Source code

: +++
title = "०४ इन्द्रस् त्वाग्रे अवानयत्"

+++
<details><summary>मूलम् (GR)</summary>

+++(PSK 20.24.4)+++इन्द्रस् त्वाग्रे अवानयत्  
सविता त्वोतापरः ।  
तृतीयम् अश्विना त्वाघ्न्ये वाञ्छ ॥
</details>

•••••

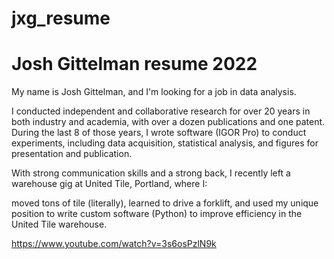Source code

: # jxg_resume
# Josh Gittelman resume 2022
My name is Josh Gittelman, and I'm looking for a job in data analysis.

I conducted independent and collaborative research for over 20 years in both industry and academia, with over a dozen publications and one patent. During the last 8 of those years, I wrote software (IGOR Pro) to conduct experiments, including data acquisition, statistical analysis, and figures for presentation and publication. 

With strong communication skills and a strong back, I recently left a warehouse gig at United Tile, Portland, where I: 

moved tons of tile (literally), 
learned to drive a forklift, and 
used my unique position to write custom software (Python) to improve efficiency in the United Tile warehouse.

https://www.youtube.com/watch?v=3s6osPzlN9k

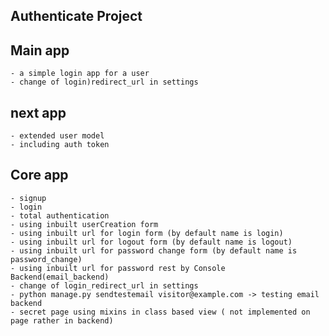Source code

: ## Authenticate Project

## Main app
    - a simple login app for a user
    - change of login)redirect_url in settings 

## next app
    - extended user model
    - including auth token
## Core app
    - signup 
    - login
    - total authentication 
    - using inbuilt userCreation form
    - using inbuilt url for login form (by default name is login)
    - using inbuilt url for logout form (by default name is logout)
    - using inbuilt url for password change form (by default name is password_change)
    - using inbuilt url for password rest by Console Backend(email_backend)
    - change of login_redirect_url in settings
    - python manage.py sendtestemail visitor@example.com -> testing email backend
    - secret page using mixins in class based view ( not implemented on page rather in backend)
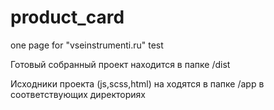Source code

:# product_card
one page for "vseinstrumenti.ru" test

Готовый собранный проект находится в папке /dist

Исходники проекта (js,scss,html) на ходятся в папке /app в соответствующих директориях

•••••

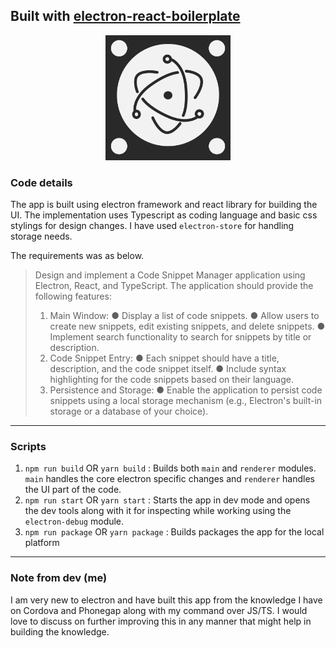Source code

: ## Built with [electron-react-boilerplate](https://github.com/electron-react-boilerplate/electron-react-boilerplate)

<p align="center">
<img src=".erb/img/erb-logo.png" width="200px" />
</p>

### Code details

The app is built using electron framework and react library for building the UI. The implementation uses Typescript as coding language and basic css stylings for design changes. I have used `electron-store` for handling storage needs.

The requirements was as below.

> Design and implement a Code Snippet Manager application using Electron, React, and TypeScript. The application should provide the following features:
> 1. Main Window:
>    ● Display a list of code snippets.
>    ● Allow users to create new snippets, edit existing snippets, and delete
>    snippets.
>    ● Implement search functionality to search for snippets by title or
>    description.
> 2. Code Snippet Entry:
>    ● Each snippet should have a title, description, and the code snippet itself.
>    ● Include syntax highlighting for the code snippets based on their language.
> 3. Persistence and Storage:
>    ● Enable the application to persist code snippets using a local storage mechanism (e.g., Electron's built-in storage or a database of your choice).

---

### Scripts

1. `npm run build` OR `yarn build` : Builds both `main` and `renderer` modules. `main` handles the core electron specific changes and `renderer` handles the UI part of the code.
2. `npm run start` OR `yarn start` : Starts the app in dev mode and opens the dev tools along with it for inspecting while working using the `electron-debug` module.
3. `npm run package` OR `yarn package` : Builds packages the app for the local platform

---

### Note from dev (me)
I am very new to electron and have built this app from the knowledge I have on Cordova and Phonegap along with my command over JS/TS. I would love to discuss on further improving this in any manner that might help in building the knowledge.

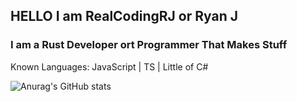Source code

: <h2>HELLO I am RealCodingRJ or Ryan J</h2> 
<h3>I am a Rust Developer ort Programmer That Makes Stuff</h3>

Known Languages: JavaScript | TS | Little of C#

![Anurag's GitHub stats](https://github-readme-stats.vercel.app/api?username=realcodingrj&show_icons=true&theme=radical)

•••••

What you should do
Where a line above holds the string "building", copy that line.

Result for this task
The app is built using electron framework and react library for building the UI. The implementation uses Typescript as coding language and basic css stylings for design changes. I have used `electron-store` for handling storage needs.
I am very new to electron and have built this app from the knowledge I have on Cordova and Phonegap along with my command over JS/TS. I would love to discuss on further improving this in any manner that might help in building the knowledge.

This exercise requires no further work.